Failure to rescue (FTR) was defined as death within 30 days of hospital admission for patients who have experienced a postoperative complication (Silber et al. 1992, 2007; Silber, Rosenbaum, and Ross 1995b). FTR is more highly associated with hospital characteristics than 30-day mortality and complication rates, and has been used by other research teams to measure quality of care (Needleman et al. 2002). Following established procedures, patients who died postoperatively were assumed to have experienced a complication, even if no complication was coded in the discharge abstract (Silber et al. 1997; Aiken et al. 2002).

Nursing Characteristics

Three characteristics of hospital nursing were measured in the current study: the nurse practice environment, nurse staffing, and the educational preparation of registered nurses.

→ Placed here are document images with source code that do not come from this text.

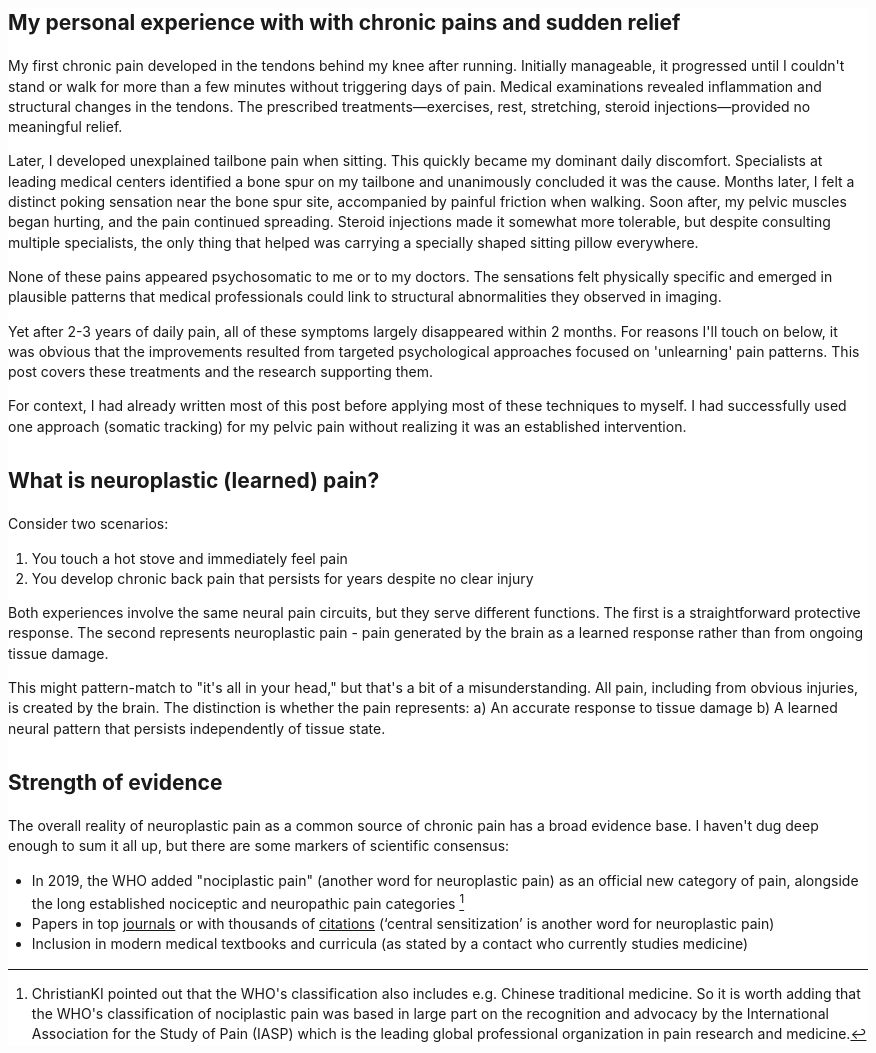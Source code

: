 ## My personal experience with with chronic pains and sudden relief

My first chronic pain developed in the tendons behind my knee after running. Initially manageable, it progressed until I couldn't stand or walk for more than a few minutes without triggering days of pain. Medical examinations revealed inflammation and structural changes in the tendons. The prescribed treatments—exercises, rest, stretching, steroid injections—provided no meaningful relief.

Later, I developed unexplained tailbone pain when sitting. This quickly became my dominant daily discomfort. Specialists at leading medical centers identified a bone spur on my tailbone and unanimously concluded it was the cause. Months later, I felt a distinct poking sensation near the bone spur site, accompanied by painful friction when walking. Soon after, my pelvic muscles began hurting, and the pain continued spreading. Steroid injections made it somewhat more tolerable, but despite consulting multiple specialists, the only thing that helped was carrying a specially shaped sitting pillow everywhere.

None of these pains appeared psychosomatic to me or to my doctors. The sensations felt physically specific and emerged in plausible patterns that medical professionals could link to structural abnormalities they observed in imaging.

Yet after 2-3 years of daily pain, all of these symptoms largely disappeared within 2 months. For reasons I'll touch on below, it was obvious that the improvements resulted from targeted psychological approaches focused on 'unlearning' pain patterns. This post covers these treatments and the research supporting them.

For context, I had already written most of this post before applying most of these techniques to myself. I had successfully used one approach (somatic tracking) for my pelvic pain without realizing it was an established intervention.

## What is neuroplastic (learned) pain?

Consider two scenarios:

1. You touch a hot stove and immediately feel pain
2. You develop chronic back pain that persists for years despite no clear injury

Both experiences involve the same neural pain circuits, but they serve different functions. The first is a straightforward protective response. The second represents neuroplastic pain - pain generated by the brain as a learned response rather than from ongoing tissue damage.

This might pattern-match to "it's all in your head," but that's a bit of a misunderstanding. All pain, including from obvious injuries, is created by the brain. The distinction is whether the pain represents: a) An accurate response to tissue damage b) A learned neural pattern that persists independently of tissue state.

## Strength of evidence

The overall reality of neuroplastic pain as a common source of chronic pain has a broad evidence base. I haven't dug deep enough to sum it all up, but there are some markers of scientific consensus:

- In 2019, the WHO added "nociplastic pain" (another word for neuroplastic pain) as an official new category of pain, alongside the long established nociceptic and neuropathic pain categories [^1]
- Papers in top [journals](https://www.thelancet.com/journals/lancet/article/PIIS0140-6736\(21\)00392-5/fulltext) or with thousands of [citations](https://www.sciencedirect.com/science/article/abs/pii/S0304395910005841) (‘central sensitization’ is another word for neuroplastic pain)
- Inclusion in modern medical textbooks and curricula (as stated by a contact who currently studies medicine)


[^1]: ChristianKI pointed out that the WHO's classification also includes e.g. Chinese traditional medicine. So it is worth adding that the WHO's classification of nociplastic pain was based in large part on the recognition and advocacy by the International Association for the Study of Pain (IASP) which is the leading global professional organization in pain research and medicine.
[^2]: For example, here is [Claude](https://www.anthropic.com/news/3-5-models-and-computer-use) 3.5’s assessment of how much evidence there is in specific areas:
[^3]: **Strongest Evidence** (multiple RCTs, consistent mechanistic understanding):
[^4]: Brain imaging shows identical activation patterns between acute pain and neuroplastic pain that is experimentally induced by giving fake electric shocks etc.
[^5]: Pain often persists unchanged despite tissue healing
[^6]: Structural abnormalities correlate poorly with pain levels
[^7]: WHO's official recognition of "nociplastic pain" (2019)
[^8]: **Strong Evidence** (some RCTs, strong observational data):
[^9]: Psychotherapy approaches targeting neural patterns can cure chronic pain (as measured by both self-reports and brain imaging)
[^10]: Stress and emotional states modulate pain intensity
[^11]: Pain patterns often violate anatomical expectations
[^12]: **Moderate Evidence** (limited RCTs, good observational data):
[^13]: Neuroplastic pain may be the primary cause of most chronic pain
[^14]: Specific treatment protocols' relative effectiveness
[^15]: **Areas of Uncertainty**:
[^16]: Optimal treatment protocols
[^17]: Individual patient susceptibility factors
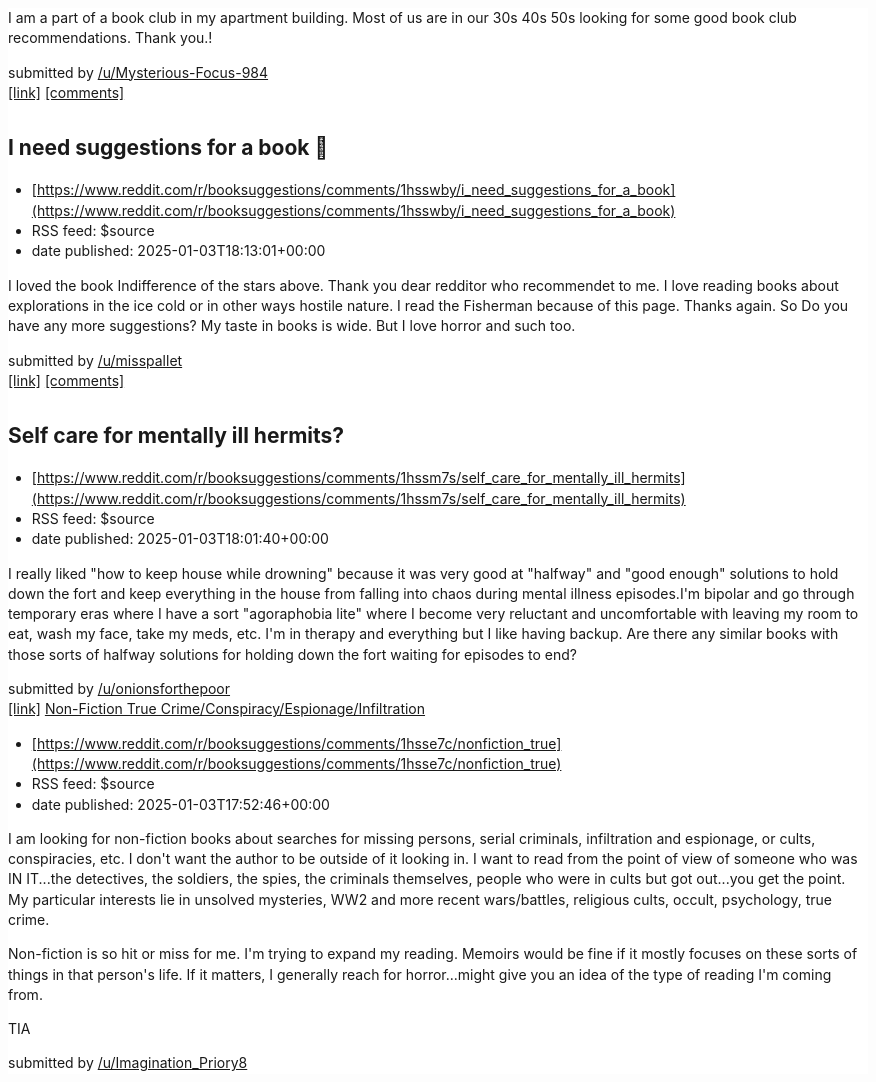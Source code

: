 <div class="md"><p>I am a part of a book club in my apartment building. Most of us are in our 30s 40s 50s looking for some good book club recommendations. Thank you.! </p> </div> &#32; submitted by &#32; <a href="https://www.reddit.com/user/Mysterious-Focus-984"> /u/Mysterious-Focus-984 </a> <br/> <span><a href="https://www.reddit.com/r/booksuggestions/comments/1hst1v1/book_club_suggestions/">[link]</a></span> &#32; <span><a href="https://www.reddit.com/r/booksuggestions/comments/1hst1v1/book_club_suggestions/">[comments]</a></span>

## I need suggestions for a book 📖
 - [https://www.reddit.com/r/booksuggestions/comments/1hsswby/i_need_suggestions_for_a_book](https://www.reddit.com/r/booksuggestions/comments/1hsswby/i_need_suggestions_for_a_book)
 - RSS feed: $source
 - date published: 2025-01-03T18:13:01+00:00

<div class="md"><p>I loved the book Indifference of the stars above. Thank you dear redditor who recommendet to me. I love reading books about explorations in the ice cold or in other ways hostile nature. I read the Fisherman because of this page. Thanks again. So Do you have any more suggestions? My taste in books is wide. But I love horror and such too. </p> </div> &#32; submitted by &#32; <a href="https://www.reddit.com/user/misspallet"> /u/misspallet </a> <br/> <span><a href="https://www.reddit.com/r/booksuggestions/comments/1hsswby/i_need_suggestions_for_a_book/">[link]</a></span> &#32; <span><a href="https://www.reddit.com/r/booksuggestions/comments/1hsswby/i_need_suggestions_for_a_book/">[comments]</a></span>

## Self care for mentally ill hermits?
 - [https://www.reddit.com/r/booksuggestions/comments/1hssm7s/self_care_for_mentally_ill_hermits](https://www.reddit.com/r/booksuggestions/comments/1hssm7s/self_care_for_mentally_ill_hermits)
 - RSS feed: $source
 - date published: 2025-01-03T18:01:40+00:00

<div class="md"><p>I really liked &quot;how to keep house while drowning&quot; because it was very good at &quot;halfway&quot; and &quot;good enough&quot; solutions to hold down the fort and keep everything in the house from falling into chaos during mental illness episodes.I&#39;m bipolar and go through temporary eras where I have a sort &quot;agoraphobia lite&quot; where I become very reluctant and uncomfortable with leaving my room to eat, wash my face, take my meds, etc. I&#39;m in therapy and everything but I like having backup. Are there any similar books with those sorts of halfway solutions for holding down the fort waiting for episodes to end?</p> </div> &#32; submitted by &#32; <a href="https://www.reddit.com/user/onionsforthepoor"> /u/onionsforthepoor </a> <br/> <span><a href="https://www.reddit.com/r/booksuggestions/comments/1hssm7s/self_care_for_mentally_ill_hermits/">[link]</a></span> &#32; <span><a href="https://www.reddit.com/r/booksuggest

## Non-Fiction True Crime/Conspiracy/Espionage/Infiltration
 - [https://www.reddit.com/r/booksuggestions/comments/1hsse7c/nonfiction_true](https://www.reddit.com/r/booksuggestions/comments/1hsse7c/nonfiction_true)
 - RSS feed: $source
 - date published: 2025-01-03T17:52:46+00:00

<div class="md"><p>I am looking for non-fiction books about searches for missing persons, serial criminals, infiltration and espionage, or cults, conspiracies, etc. I don&#39;t want the author to be outside of it looking in. I want to read from the point of view of someone who was IN IT...the detectives, the soldiers, the spies, the criminals themselves, people who were in cults but got out...you get the point. My particular interests lie in unsolved mysteries, WW2 and more recent wars/battles, religious cults, occult, psychology, true crime. </p> <p>Non-fiction is so hit or miss for me. I&#39;m trying to expand my reading. Memoirs would be fine if it mostly focuses on these sorts of things in that person&#39;s life. If it matters, I generally reach for horror...might give you an idea of the type of reading I&#39;m coming from.</p> <p>TIA</p> </div> &#32; submitted by &#32; <a href="https://www.reddit.com/user/Imagination_Priory89"> /u/Imagination_Priory8
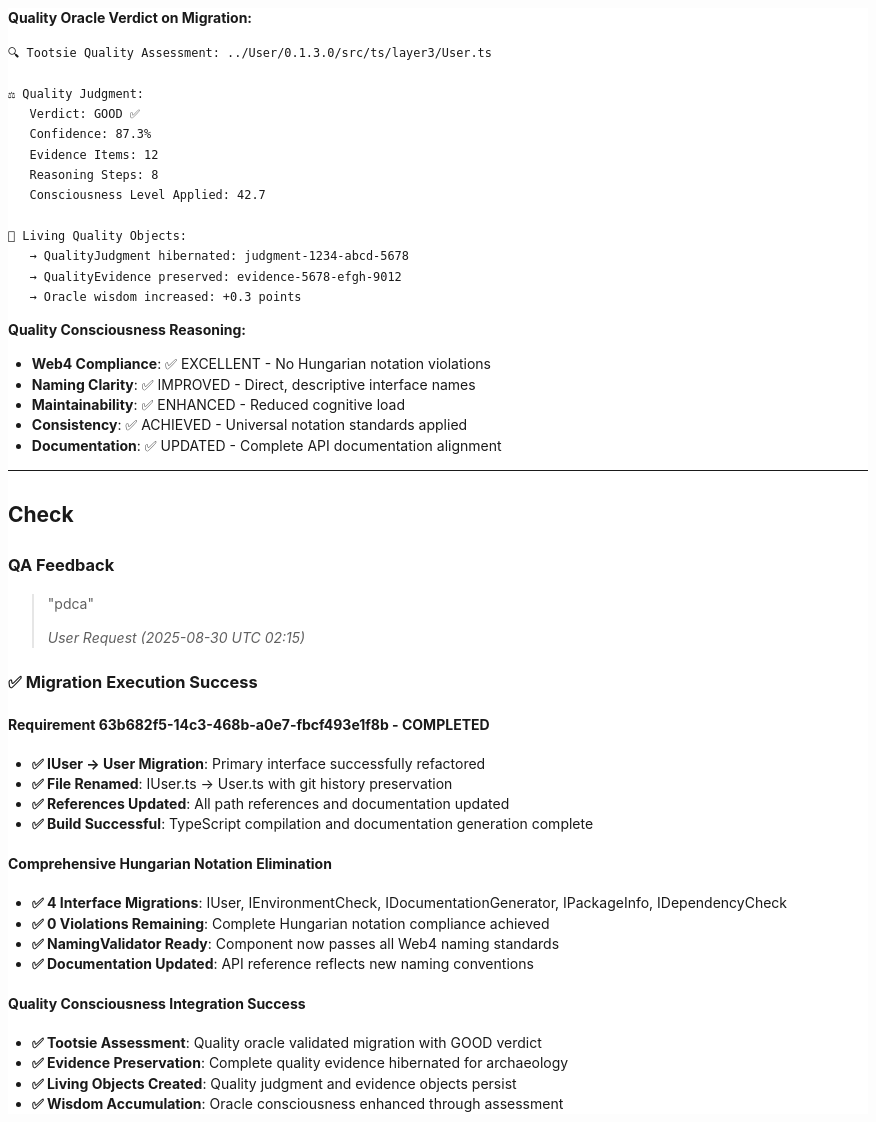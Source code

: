 **Quality Oracle Verdict on Migration:**
```
🔍 Tootsie Quality Assessment: ../User/0.1.3.0/src/ts/layer3/User.ts

⚖️ Quality Judgment:
   Verdict: GOOD ✅
   Confidence: 87.3%
   Evidence Items: 12
   Reasoning Steps: 8
   Consciousness Level Applied: 42.7

🔗 Living Quality Objects:
   → QualityJudgment hibernated: judgment-1234-abcd-5678
   → QualityEvidence preserved: evidence-5678-efgh-9012
   → Oracle wisdom increased: +0.3 points
```

**Quality Consciousness Reasoning:**
- **Web4 Compliance**: ✅ EXCELLENT - No Hungarian notation violations
- **Naming Clarity**: ✅ IMPROVED - Direct, descriptive interface names  
- **Maintainability**: ✅ ENHANCED - Reduced cognitive load
- **Consistency**: ✅ ACHIEVED - Universal notation standards applied
- **Documentation**: ✅ UPDATED - Complete API documentation alignment

---

## Check

### QA Feedback
> "pdca"
> 
> *User Request (2025-08-30 UTC 02:15)*

### ✅ **Migration Execution Success**

#### **Requirement 63b682f5-14c3-468b-a0e7-fbcf493e1f8b - COMPLETED**
- **✅ IUser → User Migration**: Primary interface successfully refactored
- **✅ File Renamed**: IUser.ts → User.ts with git history preservation
- **✅ References Updated**: All path references and documentation updated
- **✅ Build Successful**: TypeScript compilation and documentation generation complete

#### **Comprehensive Hungarian Notation Elimination**
- **✅ 4 Interface Migrations**: IUser, IEnvironmentCheck, IDocumentationGenerator, IPackageInfo, IDependencyCheck
- **✅ 0 Violations Remaining**: Complete Hungarian notation compliance achieved
- **✅ NamingValidator Ready**: Component now passes all Web4 naming standards
- **✅ Documentation Updated**: API reference reflects new naming conventions

#### **Quality Consciousness Integration Success**
- **✅ Tootsie Assessment**: Quality oracle validated migration with GOOD verdict
- **✅ Evidence Preservation**: Complete quality evidence hibernated for archaeology
- **✅ Living Objects Created**: Quality judgment and evidence objects persist
- **✅ Wisdom Accumulation**: Oracle consciousness enhanced through assessment
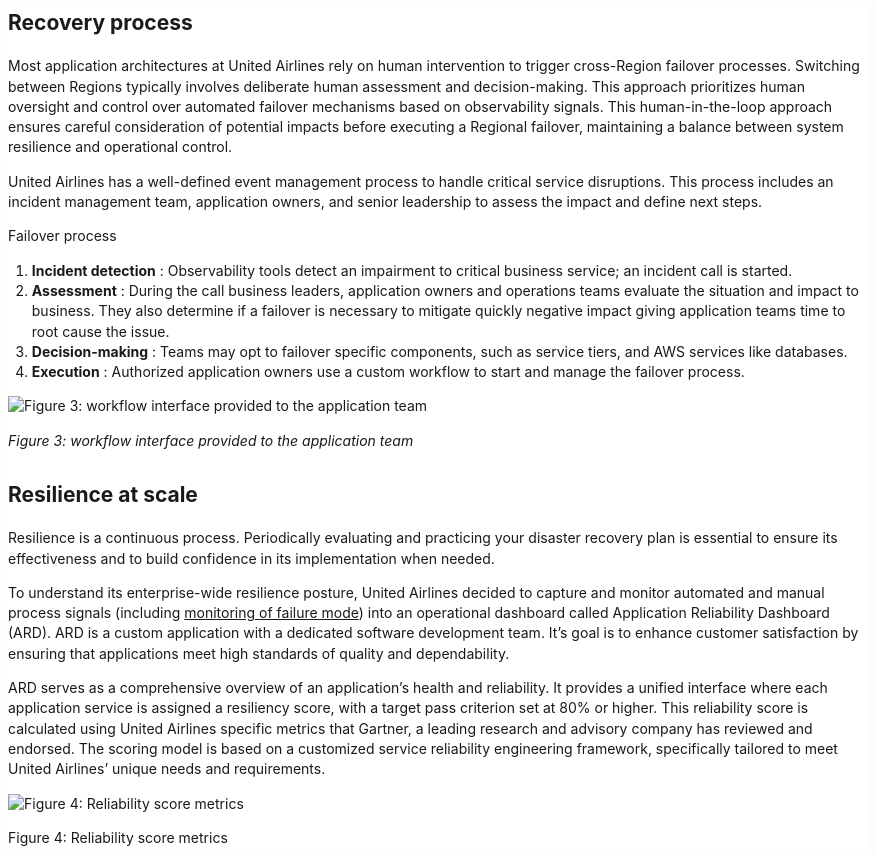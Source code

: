 ## **Recovery process**

Most application architectures at United Airlines rely on human intervention to trigger cross-Region failover processes. Switching between Regions typically involves deliberate human assessment and decision-making. This approach prioritizes human oversight and control over automated failover mechanisms based on observability signals. This human-in-the-loop approach ensures careful consideration of potential impacts before executing a Regional failover, maintaining a balance between system resilience and operational control.

United Airlines has a well-defined event management process to handle critical service disruptions. This process includes an incident management team, application owners, and senior leadership to assess the impact and define next steps.

Failover process

  1. **Incident detection** : Observability tools detect an impairment to critical business service; an incident call is started.
  2. **Assessment** : During the call business leaders, application owners and operations teams evaluate the situation and impact to business. They also determine if a failover is necessary to mitigate quickly negative impact giving application teams time to root cause the issue.
  3. **Decision-making** : Teams may opt to failover specific components, such as service tiers, and AWS services like databases.
  4. **Execution** : Authorized application owners use a custom workflow to start and manage the failover process.

![Figure 3: workflow interface provided to the application team](https://d2908q01vomqb2.cloudfront.net/5b384ce32d8cdef02bc3a139d4cac0a22bb029e8/2025/04/22/Picture4-7.png)

*Figure 3: workflow interface provided to the application team*

## **Resilience at scale**

Resilience is a continuous process. Periodically evaluating and practicing your disaster recovery plan is essential to ensure its effectiveness and to build confidence in its implementation when needed.

To understand its enterprise-wide resilience posture, United Airlines decided to capture and monitor automated and manual process signals (including [monitoring of failure mode](https://docs.aws.amazon.com/prescriptive-guidance/latest/resilience-analysis-framework/observability.html)) into an operational dashboard called Application Reliability Dashboard (ARD). ARD is a custom application with a dedicated software development team. It’s goal is to enhance customer satisfaction by ensuring that applications meet high standards of quality and dependability.

ARD serves as a comprehensive overview of an application’s health and reliability. It provides a unified interface where each application service is assigned a resiliency score, with a target pass criterion set at 80% or higher. This reliability score is calculated using United Airlines specific metrics that Gartner, a leading research and advisory company has reviewed and endorsed. The scoring model is based on a customized service reliability engineering framework, specifically tailored to meet United Airlines’ unique needs and requirements.

![Figure 4: Reliability score metrics](https://d2908q01vomqb2.cloudfront.net/5b384ce32d8cdef02bc3a139d4cac0a22bb029e8/2025/04/22/Picture6-5.png)

Figure 4: Reliability score metrics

This study used the Practice Environment Scale of the Nursing Work Index (PES-NWI) to measure the practice environment, a measure recently endorsed as a nurse-sensitive indicator of quality by the National Quality Forum (Lake 2002; National Quality Forum 2004). The PES-NWI derives from the Nursing Work Index, a 49-item questionnaire that measures the presence of particular organizational attributes in a nurse's work setting (Kramer and Hafner 1989; Aiken and Patrician 2000). Items are scored to reflect agreement that the characteristic is present in their current job (1=strongly disagree, 2=disagree, 3=agree, and 4=strongly agree). Five subscales, using 31 NWI items, describe the practice environment of registered nurses in hospitals: Nurse Participation in Hospital Affairs (e.g., “staff nurses have the opportunity to participate on hospital and nursing committees”); Nursing Foundations for Quality of Care (“active inservice/continuing education programs for nurses”); Nurse Manager Ability, Leadership, and Support of Nurses (“a supervisory staff that is supportive of the nurses”); Staffing and Resource Adequacy (“enough registered nurses to provide quality patient care”); and Collegial Nurse–Physician Relations (“physicians and nurses have good working relationships”). In previous analyses, reliability at both individual and hospital levels were high, and nurses in magnet hospitals—hospitals identified by nursing experts as having favorable practice environments for nurses—reported higher scores on all subscales than nurses in nonmagnet hospitals. Higher PES-NWI scores significantly predicted higher job satisfaction, lower burnout, and higher perceptions of quality care in a sample of oncology nurses (Friese 2005).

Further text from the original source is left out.